§ What the task requires
Among the entries below, only the lines from the one with "someone you upset" through the one with "go module，所以代码无需存放在 $GOPATH。" are to be retyped, exactly and without pictures.

§ Source material
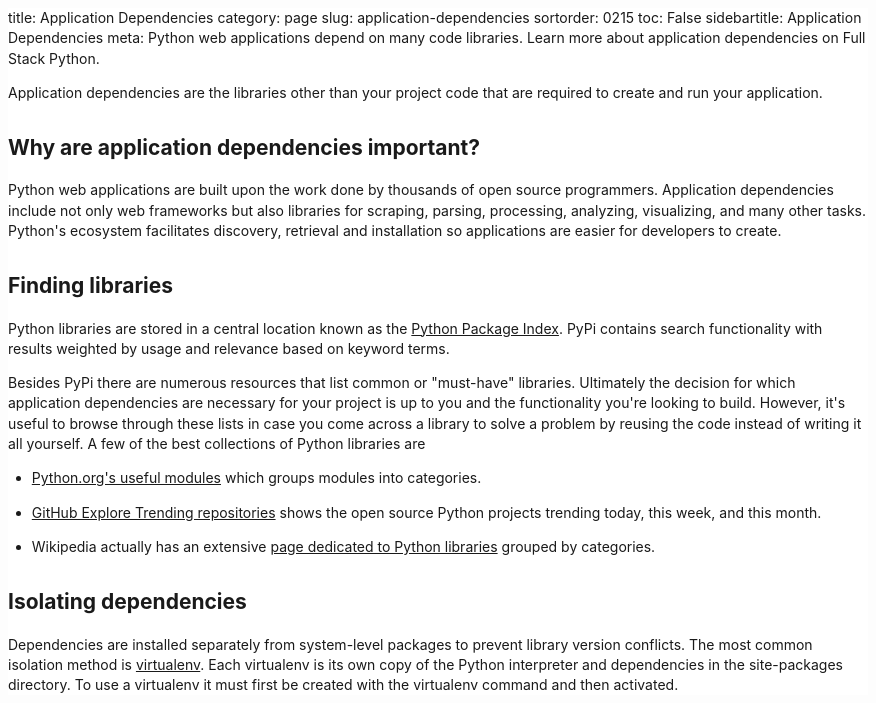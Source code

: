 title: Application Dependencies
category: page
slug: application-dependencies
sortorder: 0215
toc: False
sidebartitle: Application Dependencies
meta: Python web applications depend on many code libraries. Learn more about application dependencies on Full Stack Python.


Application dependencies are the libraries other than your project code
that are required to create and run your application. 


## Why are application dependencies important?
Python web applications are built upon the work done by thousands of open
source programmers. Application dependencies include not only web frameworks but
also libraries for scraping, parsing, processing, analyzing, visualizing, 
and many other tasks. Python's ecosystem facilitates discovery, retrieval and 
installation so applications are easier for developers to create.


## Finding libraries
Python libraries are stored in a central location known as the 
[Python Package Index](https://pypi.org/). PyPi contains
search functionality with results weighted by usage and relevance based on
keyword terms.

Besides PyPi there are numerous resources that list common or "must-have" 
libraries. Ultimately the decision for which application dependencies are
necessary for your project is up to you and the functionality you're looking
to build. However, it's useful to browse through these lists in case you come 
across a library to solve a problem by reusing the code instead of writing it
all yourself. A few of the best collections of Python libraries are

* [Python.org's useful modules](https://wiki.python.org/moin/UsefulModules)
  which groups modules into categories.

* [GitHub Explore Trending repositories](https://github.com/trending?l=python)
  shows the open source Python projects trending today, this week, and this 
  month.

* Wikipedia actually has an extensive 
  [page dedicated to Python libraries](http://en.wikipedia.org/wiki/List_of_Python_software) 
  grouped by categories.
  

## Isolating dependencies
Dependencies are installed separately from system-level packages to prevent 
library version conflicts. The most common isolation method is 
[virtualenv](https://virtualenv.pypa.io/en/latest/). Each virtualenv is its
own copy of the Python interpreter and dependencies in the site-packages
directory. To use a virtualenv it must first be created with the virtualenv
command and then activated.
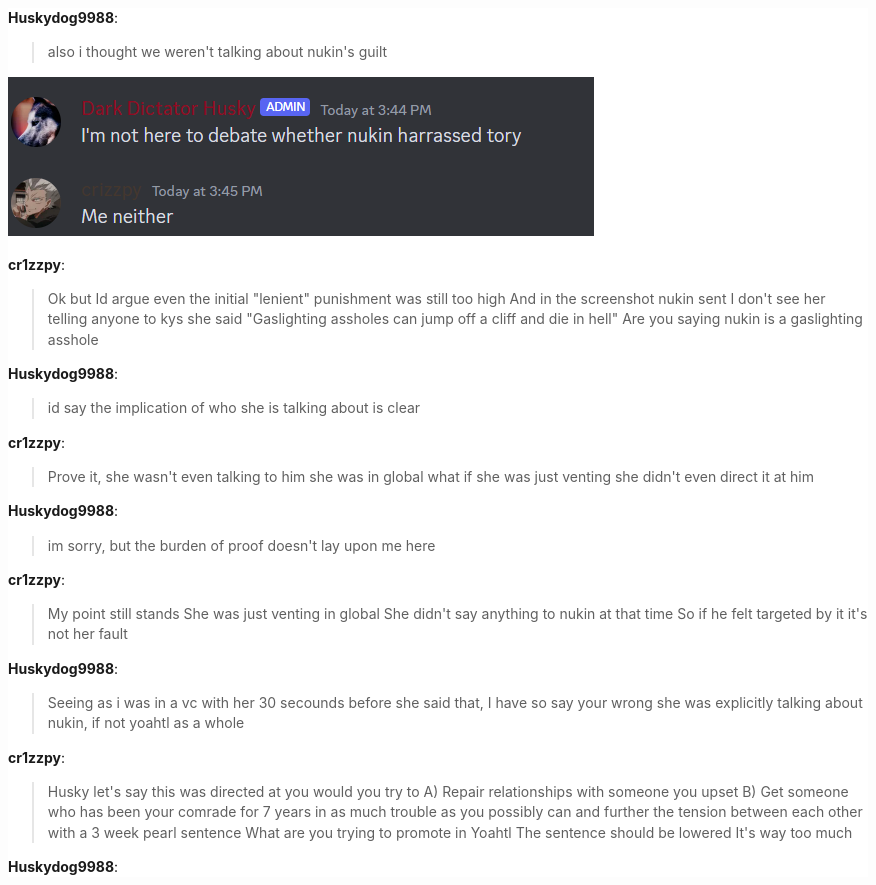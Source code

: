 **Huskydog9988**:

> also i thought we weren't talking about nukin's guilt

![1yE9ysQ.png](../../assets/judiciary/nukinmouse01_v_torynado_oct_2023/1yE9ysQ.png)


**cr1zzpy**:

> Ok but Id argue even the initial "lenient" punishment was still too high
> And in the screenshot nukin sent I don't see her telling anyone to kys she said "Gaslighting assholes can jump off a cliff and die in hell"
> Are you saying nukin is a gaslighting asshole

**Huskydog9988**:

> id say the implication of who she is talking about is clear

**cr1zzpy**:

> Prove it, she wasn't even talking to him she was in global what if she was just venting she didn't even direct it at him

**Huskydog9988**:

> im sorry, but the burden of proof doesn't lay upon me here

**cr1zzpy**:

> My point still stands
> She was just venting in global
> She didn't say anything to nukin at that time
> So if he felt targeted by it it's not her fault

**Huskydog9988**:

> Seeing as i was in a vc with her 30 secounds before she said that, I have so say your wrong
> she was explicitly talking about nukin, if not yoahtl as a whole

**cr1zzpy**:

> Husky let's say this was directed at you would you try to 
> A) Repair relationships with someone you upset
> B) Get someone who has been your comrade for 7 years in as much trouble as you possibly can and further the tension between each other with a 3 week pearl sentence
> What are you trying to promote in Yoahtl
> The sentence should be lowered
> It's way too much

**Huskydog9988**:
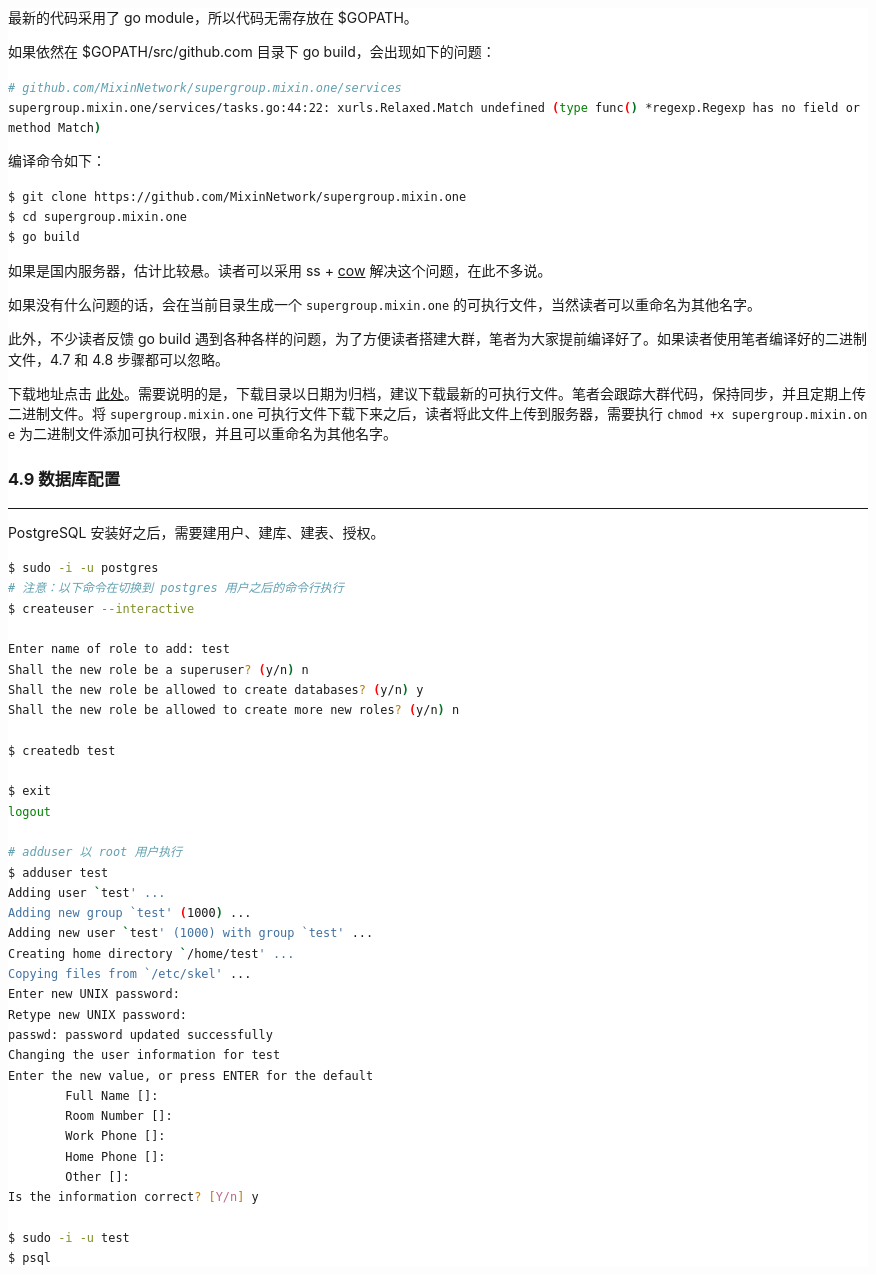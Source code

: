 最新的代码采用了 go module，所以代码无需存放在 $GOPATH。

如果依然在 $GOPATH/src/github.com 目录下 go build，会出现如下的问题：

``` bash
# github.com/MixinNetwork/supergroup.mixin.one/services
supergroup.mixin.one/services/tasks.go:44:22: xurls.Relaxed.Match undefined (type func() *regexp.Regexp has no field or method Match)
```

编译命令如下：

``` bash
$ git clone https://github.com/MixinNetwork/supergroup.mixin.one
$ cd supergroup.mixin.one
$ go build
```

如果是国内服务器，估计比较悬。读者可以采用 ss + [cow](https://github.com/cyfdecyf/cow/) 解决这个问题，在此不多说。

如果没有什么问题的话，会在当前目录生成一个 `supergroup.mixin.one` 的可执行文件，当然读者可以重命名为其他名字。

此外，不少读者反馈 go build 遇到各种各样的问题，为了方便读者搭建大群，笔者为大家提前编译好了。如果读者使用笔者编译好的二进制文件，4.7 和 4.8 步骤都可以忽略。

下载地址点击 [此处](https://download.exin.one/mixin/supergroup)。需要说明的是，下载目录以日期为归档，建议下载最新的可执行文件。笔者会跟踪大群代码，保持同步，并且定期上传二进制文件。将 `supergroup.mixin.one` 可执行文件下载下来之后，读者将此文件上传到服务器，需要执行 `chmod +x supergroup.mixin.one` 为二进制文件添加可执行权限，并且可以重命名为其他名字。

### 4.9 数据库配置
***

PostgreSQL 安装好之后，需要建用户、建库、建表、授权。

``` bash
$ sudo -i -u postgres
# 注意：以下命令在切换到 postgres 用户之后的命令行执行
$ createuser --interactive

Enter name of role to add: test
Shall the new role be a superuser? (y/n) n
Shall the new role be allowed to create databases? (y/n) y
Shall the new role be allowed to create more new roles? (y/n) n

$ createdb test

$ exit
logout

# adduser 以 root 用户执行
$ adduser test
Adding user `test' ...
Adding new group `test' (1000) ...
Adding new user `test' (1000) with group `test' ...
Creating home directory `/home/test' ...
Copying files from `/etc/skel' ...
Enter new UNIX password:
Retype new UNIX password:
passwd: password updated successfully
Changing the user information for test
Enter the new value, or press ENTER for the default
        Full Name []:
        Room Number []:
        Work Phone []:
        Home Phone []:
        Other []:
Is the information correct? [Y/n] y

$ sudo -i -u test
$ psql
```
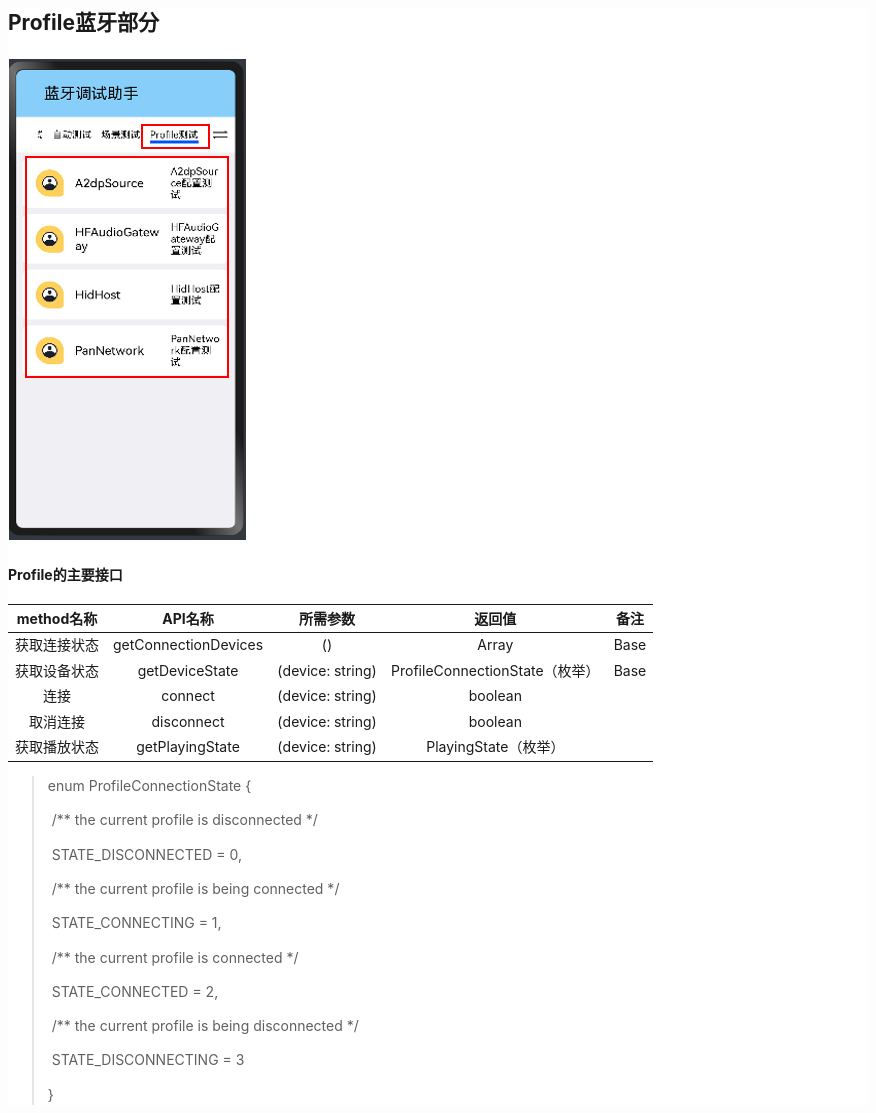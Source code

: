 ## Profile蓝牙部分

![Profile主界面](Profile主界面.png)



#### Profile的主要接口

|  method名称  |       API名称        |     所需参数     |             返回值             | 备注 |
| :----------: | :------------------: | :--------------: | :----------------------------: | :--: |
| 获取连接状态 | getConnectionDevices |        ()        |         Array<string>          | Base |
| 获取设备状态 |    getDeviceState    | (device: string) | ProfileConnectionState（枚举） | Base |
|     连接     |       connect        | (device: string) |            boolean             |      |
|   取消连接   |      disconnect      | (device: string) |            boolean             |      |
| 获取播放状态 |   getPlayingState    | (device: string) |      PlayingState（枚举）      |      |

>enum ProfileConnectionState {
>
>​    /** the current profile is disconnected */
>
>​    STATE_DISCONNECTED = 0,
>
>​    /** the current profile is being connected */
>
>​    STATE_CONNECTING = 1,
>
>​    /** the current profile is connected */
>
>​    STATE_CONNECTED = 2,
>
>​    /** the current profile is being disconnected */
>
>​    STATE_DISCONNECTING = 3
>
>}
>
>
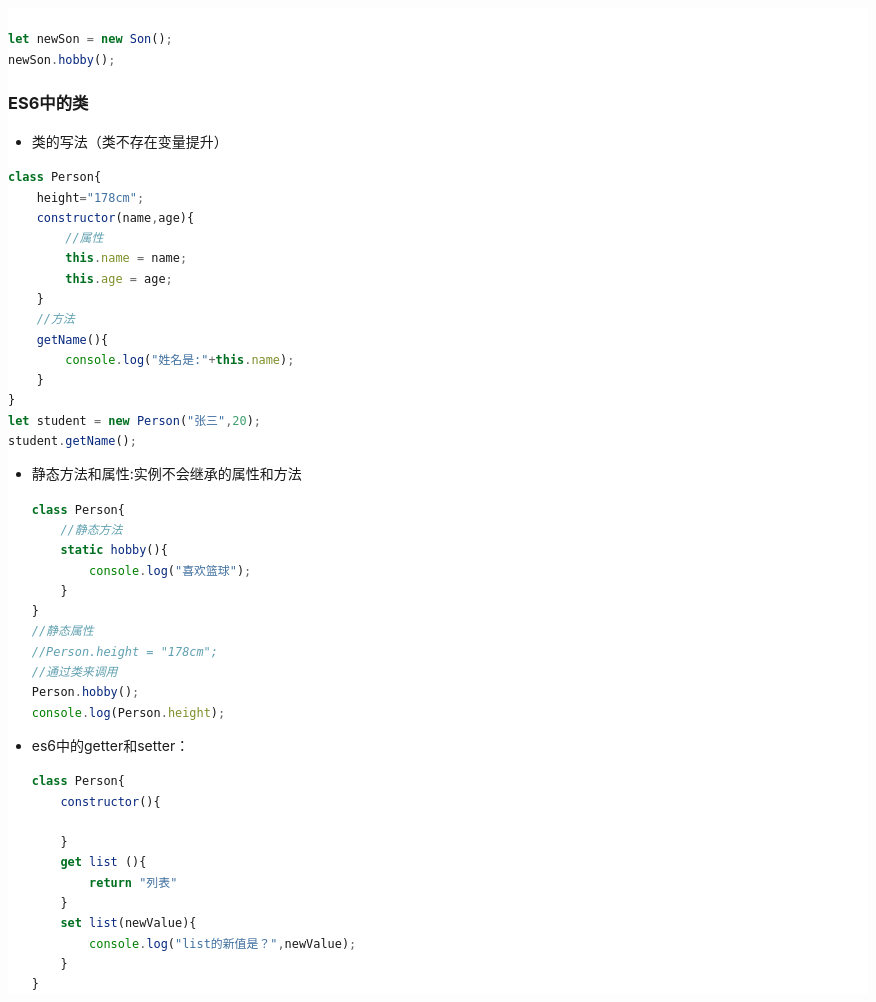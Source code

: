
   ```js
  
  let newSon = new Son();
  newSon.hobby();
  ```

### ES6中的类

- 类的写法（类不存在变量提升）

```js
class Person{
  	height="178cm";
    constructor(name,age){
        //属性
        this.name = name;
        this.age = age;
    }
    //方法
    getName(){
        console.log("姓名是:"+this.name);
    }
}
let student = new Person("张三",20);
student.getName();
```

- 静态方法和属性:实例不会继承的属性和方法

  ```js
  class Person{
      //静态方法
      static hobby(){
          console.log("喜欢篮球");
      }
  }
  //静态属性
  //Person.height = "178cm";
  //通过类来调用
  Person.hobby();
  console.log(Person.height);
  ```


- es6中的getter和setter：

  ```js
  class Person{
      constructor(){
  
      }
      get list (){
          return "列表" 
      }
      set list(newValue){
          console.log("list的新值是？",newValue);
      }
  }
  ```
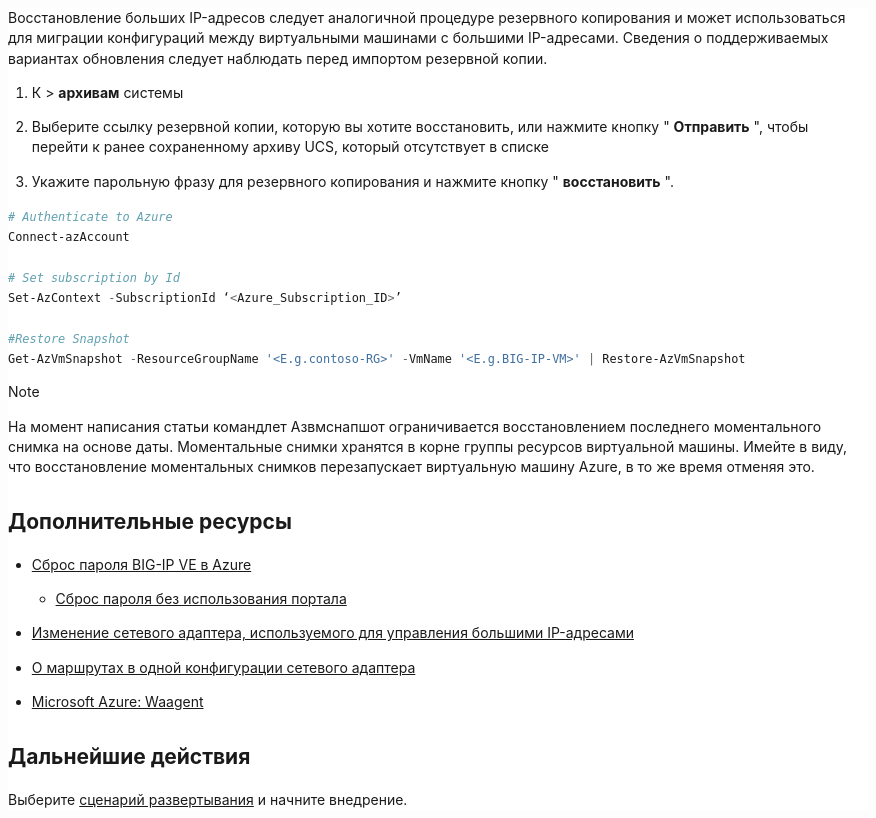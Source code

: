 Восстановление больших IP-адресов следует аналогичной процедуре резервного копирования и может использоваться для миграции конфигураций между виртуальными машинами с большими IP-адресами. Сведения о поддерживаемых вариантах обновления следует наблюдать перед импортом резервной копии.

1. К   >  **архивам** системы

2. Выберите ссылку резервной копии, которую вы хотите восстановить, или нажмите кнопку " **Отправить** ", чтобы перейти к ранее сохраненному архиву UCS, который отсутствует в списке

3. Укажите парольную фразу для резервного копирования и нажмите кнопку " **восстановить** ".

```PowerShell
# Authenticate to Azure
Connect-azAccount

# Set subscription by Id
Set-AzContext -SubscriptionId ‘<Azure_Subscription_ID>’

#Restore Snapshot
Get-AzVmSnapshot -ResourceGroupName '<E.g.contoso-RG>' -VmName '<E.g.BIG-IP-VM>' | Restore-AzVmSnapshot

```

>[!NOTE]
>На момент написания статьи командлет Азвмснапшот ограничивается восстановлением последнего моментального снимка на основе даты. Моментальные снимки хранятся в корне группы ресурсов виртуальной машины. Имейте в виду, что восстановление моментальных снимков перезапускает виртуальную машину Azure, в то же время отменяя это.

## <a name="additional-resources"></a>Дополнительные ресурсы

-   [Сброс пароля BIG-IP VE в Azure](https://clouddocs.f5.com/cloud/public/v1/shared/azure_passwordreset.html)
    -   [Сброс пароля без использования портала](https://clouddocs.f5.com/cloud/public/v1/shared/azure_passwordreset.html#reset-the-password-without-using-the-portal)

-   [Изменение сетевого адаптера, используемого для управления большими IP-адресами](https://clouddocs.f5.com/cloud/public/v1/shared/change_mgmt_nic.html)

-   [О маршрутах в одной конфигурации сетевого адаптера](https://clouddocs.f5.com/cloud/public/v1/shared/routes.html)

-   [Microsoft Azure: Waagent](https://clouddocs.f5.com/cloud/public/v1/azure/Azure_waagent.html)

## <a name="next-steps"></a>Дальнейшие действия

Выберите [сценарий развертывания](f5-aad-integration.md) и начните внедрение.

§ Exercise response
> A) Repair relationships with someone you upset
> B) Get someone who has been your comrade for 7 years in as much trouble as you possibly can and further the tension between each other with a 3 week pearl sentence
> What are you trying to promote in Yoahtl
> The sentence should be lowered
> It's way too much

**Huskydog9988**:
Source code

: 最新的代码采用了 go module，所以代码无需存放在 $GOPATH。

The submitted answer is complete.